Originally posted by parsec parsec wrote:

[While Kruge's work and results are useful, the question becomes, what caused the freezing during the Windows 10 Anniversary edition update, via a Windows update or clean install?

Simply disconnecting an optical drive from the ASMedia SATA ports, while fixing the freezing problem, does not explain the underlying cause. Or why should the freezing be limited to the Win 10 Anniversary edition? Do we truly know that is the case? If it is, what is so different about the Win 10 Anniversary update?


Parsec, you know I don't use ANY MSoft drivers than I need and have intoned here that my ODDs work just fine on the ASMedia ports. Using ASMedia drivers. Never a problem.

Now. I don't do Windows major version upgrades. Instead choosing a bare metal install, with the bare necessities hardware wise installed while doing so. That means no ODD as I prefer to use the USB installation.

Could it be an issue with "whatever' ODD driver the pre-OS installs when it enumerates the hardware installed while using a CD/DVD to install?

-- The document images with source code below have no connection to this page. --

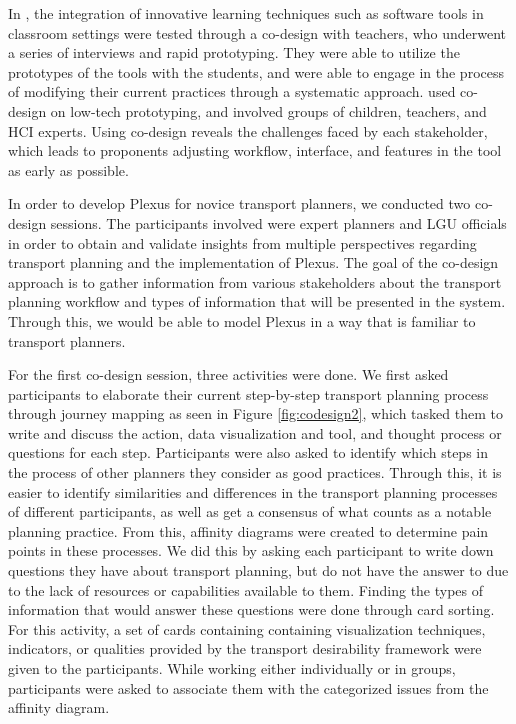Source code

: \documentclass{sigchi}
\begin{document}
In \cite{roschelle:2006}, the integration of innovative learning techniques such as software tools in classroom settings were tested through a co-design with teachers, who underwent a series of interviews and rapid prototyping. They were able to utilize the prototypes of the tools with the students, and were able to engage in the process of modifying their current practices through a systematic approach. \cite{Alhumaidan2015} used co-design on low-tech prototyping, and involved groups of children, teachers, and HCI experts. Using co-design reveals the challenges faced by each stakeholder, which leads to proponents adjusting workflow, interface, and features in the tool as early as possible. 

In order to develop Plexus for novice transport planners, we conducted two co-design sessions. The participants involved were expert planners and LGU officials in order to obtain and validate insights from multiple perspectives regarding transport planning and the implementation of Plexus. The goal of the co-design approach is to gather information from various stakeholders about the transport planning workflow and types of information that will be presented in the system. Through this, we would be able to model Plexus in a way that is familiar to transport planners.

For the first co-design session, three activities were done. We first asked participants to elaborate their current step-by-step transport planning process through journey mapping as seen in Figure \ref{fig:codesign2}, which tasked them to write and discuss the action, data visualization and tool, and thought process or questions for each step. Participants were also asked to identify which steps in the process of other planners they consider as good practices. Through this, it is easier to identify similarities and differences in the transport planning processes of different participants, as well as get a consensus of what counts as a notable planning practice. From this, affinity diagrams were created to determine pain points in these processes. We did this by asking each participant to write down questions they have about transport planning, but do not have the answer to due to the lack of resources or capabilities available to them. Finding the types of information that would answer these questions were done through card sorting. For this activity, a set of cards containing containing visualization techniques, indicators, or qualities provided by the transport desirability framework were given to the participants. While working either individually or in groups, participants were asked to associate them with the categorized issues from the affinity diagram.
\end{document}
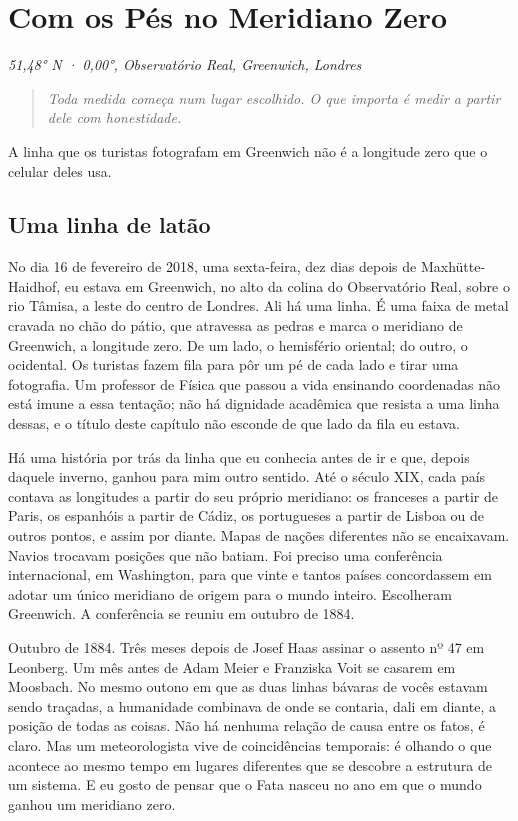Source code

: \documentclass[
  brazilian,
  11pt,
  openany]{book}
\begin{document}
\chapter{Com os Pés no Meridiano Zero}\label{cap-19}

\emph{51,48° N · 0,00°, Observatório Real, Greenwich, Londres}

\begin{quote}
\emph{Toda medida começa num lugar escolhido. O que importa é medir a
partir dele com honestidade.}
\end{quote}

A linha que os turistas fotografam em Greenwich não é a longitude zero
que o celular deles usa.

\section{Uma linha de latão}\label{uma-linha-de-latuxe3o}

No dia 16 de fevereiro de 2018, uma sexta-feira, dez dias depois de
Maxhütte-Haidhof, eu estava em Greenwich, no alto da colina do
Observatório Real, sobre o rio Tâmisa, a leste do centro de Londres. Ali
há uma linha. É uma faixa de metal cravada no chão do pátio, que
atravessa as pedras e marca o meridiano de Greenwich, a longitude zero.
De um lado, o hemisfério oriental; do outro, o ocidental. Os turistas
fazem fila para pôr um pé de cada lado e tirar uma fotografia. Um
professor de Física que passou a vida ensinando coordenadas não está
imune a essa tentação; não há dignidade acadêmica que resista a uma
linha dessas, e o título deste capítulo não esconde de que lado da fila
eu estava.

Há uma história por trás da linha que eu conhecia antes de ir e que,
depois daquele inverno, ganhou para mim outro sentido. Até o século XIX,
cada país contava as longitudes a partir do seu próprio meridiano: os
franceses a partir de Paris, os espanhóis a partir de Cádiz, os
portugueses a partir de Lisboa ou de outros pontos, e assim por diante.
Mapas de nações diferentes não se encaixavam. Navios trocavam posições
que não batiam. Foi preciso uma conferência internacional, em
Washington, para que vinte e tantos países concordassem em adotar um
único meridiano de origem para o mundo inteiro. Escolheram Greenwich. A
conferência se reuniu em outubro de 1884.

Outubro de 1884. Três meses depois de Josef Haas assinar o assento nº 47
em Leonberg. Um mês antes de Adam Meier e Franziska Voit se casarem em
Moosbach. No mesmo outono em que as duas linhas bávaras de vocês estavam
sendo traçadas, a humanidade combinava de onde se contaria, dali em
diante, a posição de todas as coisas. Não há nenhuma relação de causa
entre os fatos, é claro. Mas um meteorologista vive de coincidências
temporais: é olhando o que acontece ao mesmo tempo em lugares diferentes
que se descobre a estrutura de um sistema. E eu gosto de pensar que o
Fata nasceu no ano em que o mundo ganhou um meridiano zero.
\end{document}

The only MSoft driver that could be installed for the ASMedia chipset during a Windows installation would be storahci, for Windows 8 - 10. That assumes the SATA mode for the ASMedia chipset is set to AHCI, which is the default in the UEFI/BIOS. If the ASMedia chipset is enabled when Windows is installed, storahci will be installed, even if no drives are connected to it, again in AHCI mode. That can be confirmed in the Device Manager entry, ATA/ATAPI controllers. You then install the ASMedia driver, so the MSoft driver is not used. You might find see that in the Events tab of the ASMedia chipset Properties.

One other thing worth noting, the Z170 Extreme7+ board does not include an ASMedia SATA driver in the download list for any version of Windows. The ASMedia driver we can find in the download list for Z270 boards (2.0.8.0) contains the driver files that can be used during a Windows installation, to load the ASMedia driver, if we chose to do so.

We also have the Disk drives entry in Device Manager, where optical drives will appear. The drivers we find there are all from MSoft, we can't install them ourselves. That would be the ODD driver you mentioned.

What's strange is, the optical drive functions enough to start a Windows installation, but expires at some point during the actual installation. Why does that happen? You offered a possibility, which could be true, but how would we ever know if that is correct? I guess this will become a matter of, just don't use the ASMedia chipset with an optical drive for an OS installation. I vaguely recall reading that in the past, can't prove it.